Involvement of the opioid system in the effects induced by nicotine on anxiety-like behaviour in mice.

RATIONALE: Recent studies have revealed the participation of the endogenous opioid system in several behavioural responses induced by nicotine including antinociception, rewarding properties, and physical drug dependence.
OBJECTIVES: The present study was designed to examine the possible involvement of the various opioid receptors in the anxiolytic- and anxiogenic-like responses induced by nicotine in mice.

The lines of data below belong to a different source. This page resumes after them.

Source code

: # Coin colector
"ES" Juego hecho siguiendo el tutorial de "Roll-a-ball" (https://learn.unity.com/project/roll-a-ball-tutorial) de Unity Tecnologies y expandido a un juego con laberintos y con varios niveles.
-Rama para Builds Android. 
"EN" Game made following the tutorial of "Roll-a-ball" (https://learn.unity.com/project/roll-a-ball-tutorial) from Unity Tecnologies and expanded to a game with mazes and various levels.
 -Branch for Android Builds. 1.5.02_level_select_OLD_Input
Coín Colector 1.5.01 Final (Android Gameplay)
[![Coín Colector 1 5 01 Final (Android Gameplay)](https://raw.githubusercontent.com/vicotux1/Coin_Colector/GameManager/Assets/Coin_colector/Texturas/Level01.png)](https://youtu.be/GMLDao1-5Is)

METHODS: The acute administration of low (0.05) or high (0.8 mg/kg) doses of nicotine subcutaneously produced opposite effects in the elevated plus maze, i.e. anxiolytic- and anxiogenic-like responses, respectively. Animals were only exposed once to nicotine. The effects of the pretreatment with the mu-opioid receptor antagonist, beta-funaltrexamine (5 mg/kg), the delta-opioid antagonist, naltrindole (2.5 mg/kg) and the kappa-opioid antagonist, nor-binaltorphimine (2.5 mg/kg) intraperitoneally were evaluated on the anxiolytic- and anxiogenic-like responses induced by nicotine.
RESULTS: beta-funaltrexamine, but not nor-binaltorphimine or naltrindole, abolished nicotine-induced anxiolytic-like effects, suggesting an involvement of mu-opioid receptors in this behavioural response. On the other hand, naltrindole, but not nor-binaltorphimine or beta-funaltrexamine, increased the anxiogenic-like responses of nicotine, suggesting an involvement of delta-receptors in this behavioural effect.
CONCLUSIONS: These results demonstrate that the endogenous opioid system is involved in the effects induced by nicotine on anxiety-like behaviour and provide new findings to further clarify the interaction between these two neurochemical systems.